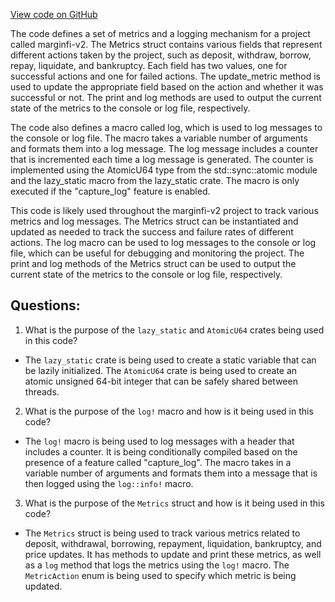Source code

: [View code on GitHub](https://github.com/mrgnlabs/marginfi-v2/programs/marginfi/fuzz/src/metrics.rs)

The code defines a set of metrics and a logging mechanism for a project called marginfi-v2. The Metrics struct contains various fields that represent different actions taken by the project, such as deposit, withdraw, borrow, repay, liquidate, and bankruptcy. Each field has two values, one for successful actions and one for failed actions. The update_metric method is used to update the appropriate field based on the action and whether it was successful or not. The print and log methods are used to output the current state of the metrics to the console or log file, respectively.

The code also defines a macro called log, which is used to log messages to the console or log file. The macro takes a variable number of arguments and formats them into a log message. The log message includes a counter that is incremented each time a log message is generated. The counter is implemented using the AtomicU64 type from the std::sync::atomic module and the lazy_static macro from the lazy_static crate. The macro is only executed if the "capture_log" feature is enabled.

This code is likely used throughout the marginfi-v2 project to track various metrics and log messages. The Metrics struct can be instantiated and updated as needed to track the success and failure rates of different actions. The log macro can be used to log messages to the console or log file, which can be useful for debugging and monitoring the project. The print and log methods of the Metrics struct can be used to output the current state of the metrics to the console or log file, respectively.
## Questions: 
 1. What is the purpose of the `lazy_static` and `AtomicU64` crates being used in this code?
- The `lazy_static` crate is being used to create a static variable that can be lazily initialized. The `AtomicU64` crate is being used to create an atomic unsigned 64-bit integer that can be safely shared between threads.
2. What is the purpose of the `log!` macro and how is it being used in this code?
- The `log!` macro is being used to log messages with a header that includes a counter. It is being conditionally compiled based on the presence of a feature called "capture_log". The macro takes in a variable number of arguments and formats them into a message that is then logged using the `log::info!` macro.
3. What is the purpose of the `Metrics` struct and how is it being used in this code?
- The `Metrics` struct is being used to track various metrics related to deposit, withdrawal, borrowing, repayment, liquidation, bankruptcy, and price updates. It has methods to update and print these metrics, as well as a `log` method that logs the metrics using the `log!` macro. The `MetricAction` enum is being used to specify which metric is being updated.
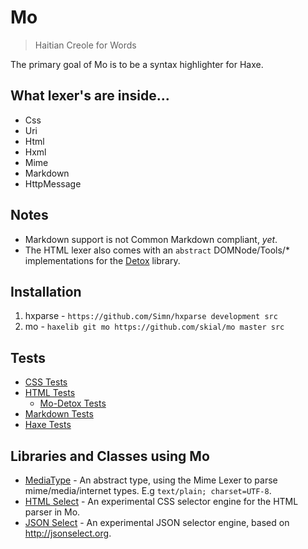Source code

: # Mo

> Haitian Creole for Words

The primary goal of Mo is to be a syntax highlighter for Haxe.

## What lexer's are inside...

+ Css
+ Uri
+ Html
+ Hxml
+ Mime
+ Markdown
+ HttpMessage
	
## Notes

+ Markdown support is not Common Markdown compliant, _yet_.
+ The HTML lexer also comes with an `abstract` DOMNode/Tools/* implementations for the [Detox] library.

## Installation

1. hxparse - `https://github.com/Simn/hxparse development src`
2. mo - `haxelib git mo https://github.com/skial/mo master src`

[hxparse]: http://github.com/simn/hxparse "Haxe Lexer and Parser Library"
[detox]: https://github.com/jasononeil/detox "A cross-platform library, written in Haxe, that makes working with Xml and the DOM light weight and easy"
	
## Tests

+ [CSS Tests](https://github.com/skial/uhu-spec/blob/master/src/uhx/lexer/CssParserSpec.hx)
+ [HTML Tests](https://github.com/skial/uhu-spec/blob/master/src/uhx/lexer/HtmlLexerSpec.hx)
	- [Mo-Detox Tests](https://github.com/skial/uhu-spec/tree/master/src/dtx)
+ [Markdown Tests](https://github.com/skial/uhu-spec/blob/master/src/uhx/lexer/MarkdownParserSpec.hx)
+ [Haxe Tests](https://github.com/skial/uhu-spec/blob/master/src/uhx/lexer/HaxeParserSpec.hx)
	
## Libraries and Classes using Mo

+ [MediaType](https://github.com/skial/media-types) - An abstract type, using the Mime Lexer to parse mime/media/internet types. E.g `text/plain; charset=UTF-8`.
+ [HTML Select](https://github.com/skial/uhu/blob/experimental/src/uhx/select/Html.hx) - An experimental CSS selector engine for the HTML parser in Mo.
+ [JSON Select](https://github.com/skial/uhu/blob/experimental/src/uhx/select/Json.hx) - An experimental JSON selector engine, based on http://jsonselect.org.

What to work on: Apart from the pictures, write every entry out again exactly.

Worked solution:
Source code

: [View code on GitHub](https://github.com/mrgnlabs/marginfi-v2/programs/marginfi/fuzz/src/metrics.rs)

The code defines a set of metrics and a logging mechanism for a project called marginfi-v2. The Metrics struct contains various fields that represent different actions taken by the project, such as deposit, withdraw, borrow, repay, liquidate, and bankruptcy. Each field has two values, one for successful actions and one for failed actions. The update_metric method is used to update the appropriate field based on the action and whether it was successful or not. The print and log methods are used to output the current state of the metrics to the console or log file, respectively.

The code also defines a macro called log, which is used to log messages to the console or log file. The macro takes a variable number of arguments and formats them into a log message. The log message includes a counter that is incremented each time a log message is generated. The counter is implemented using the AtomicU64 type from the std::sync::atomic module and the lazy_static macro from the lazy_static crate. The macro is only executed if the "capture_log" feature is enabled.

This code is likely used throughout the marginfi-v2 project to track various metrics and log messages. The Metrics struct can be instantiated and updated as needed to track the success and failure rates of different actions. The log macro can be used to log messages to the console or log file, which can be useful for debugging and monitoring the project. The print and log methods of the Metrics struct can be used to output the current state of the metrics to the console or log file, respectively.
## Questions: 
 1. What is the purpose of the `lazy_static` and `AtomicU64` crates being used in this code?
- The `lazy_static` crate is being used to create a static variable that can be lazily initialized. The `AtomicU64` crate is being used to create an atomic unsigned 64-bit integer that can be safely shared between threads.
2. What is the purpose of the `log!` macro and how is it being used in this code?
- The `log!` macro is being used to log messages with a header that includes a counter. It is being conditionally compiled based on the presence of a feature called "capture_log". The macro takes in a variable number of arguments and formats them into a message that is then logged using the `log::info!` macro.
3. What is the purpose of the `Metrics` struct and how is it being used in this code?
- The `Metrics` struct is being used to track various metrics related to deposit, withdrawal, borrowing, repayment, liquidation, bankruptcy, and price updates. It has methods to update and print these metrics, as well as a `log` method that logs the metrics using the `log!` macro. The `MetricAction` enum is being used to specify which metric is being updated.
Source code

: # Mo

> Haitian Creole for Words

The primary goal of Mo is to be a syntax highlighter for Haxe.

## What lexer's are inside...

+ Css
+ Uri
+ Html
+ Hxml
+ Mime
+ Markdown
+ HttpMessage
	
## Notes

+ Markdown support is not Common Markdown compliant, _yet_.
+ The HTML lexer also comes with an `abstract` DOMNode/Tools/* implementations for the [Detox] library.

## Installation

1. hxparse - `https://github.com/Simn/hxparse development src`
2. mo - `haxelib git mo https://github.com/skial/mo master src`

[hxparse]: http://github.com/simn/hxparse "Haxe Lexer and Parser Library"
[detox]: https://github.com/jasononeil/detox "A cross-platform library, written in Haxe, that makes working with Xml and the DOM light weight and easy"
	
## Tests

+ [CSS Tests](https://github.com/skial/uhu-spec/blob/master/src/uhx/lexer/CssParserSpec.hx)
+ [HTML Tests](https://github.com/skial/uhu-spec/blob/master/src/uhx/lexer/HtmlLexerSpec.hx)
	- [Mo-Detox Tests](https://github.com/skial/uhu-spec/tree/master/src/dtx)
+ [Markdown Tests](https://github.com/skial/uhu-spec/blob/master/src/uhx/lexer/MarkdownParserSpec.hx)
+ [Haxe Tests](https://github.com/skial/uhu-spec/blob/master/src/uhx/lexer/HaxeParserSpec.hx)
	
## Libraries and Classes using Mo

+ [MediaType](https://github.com/skial/media-types) - An abstract type, using the Mime Lexer to parse mime/media/internet types. E.g `text/plain; charset=UTF-8`.
+ [HTML Select](https://github.com/skial/uhu/blob/experimental/src/uhx/select/Html.hx) - An experimental CSS selector engine for the HTML parser in Mo.
+ [JSON Select](https://github.com/skial/uhu/blob/experimental/src/uhx/select/Json.hx) - An experimental JSON selector engine, based on http://jsonselect.org.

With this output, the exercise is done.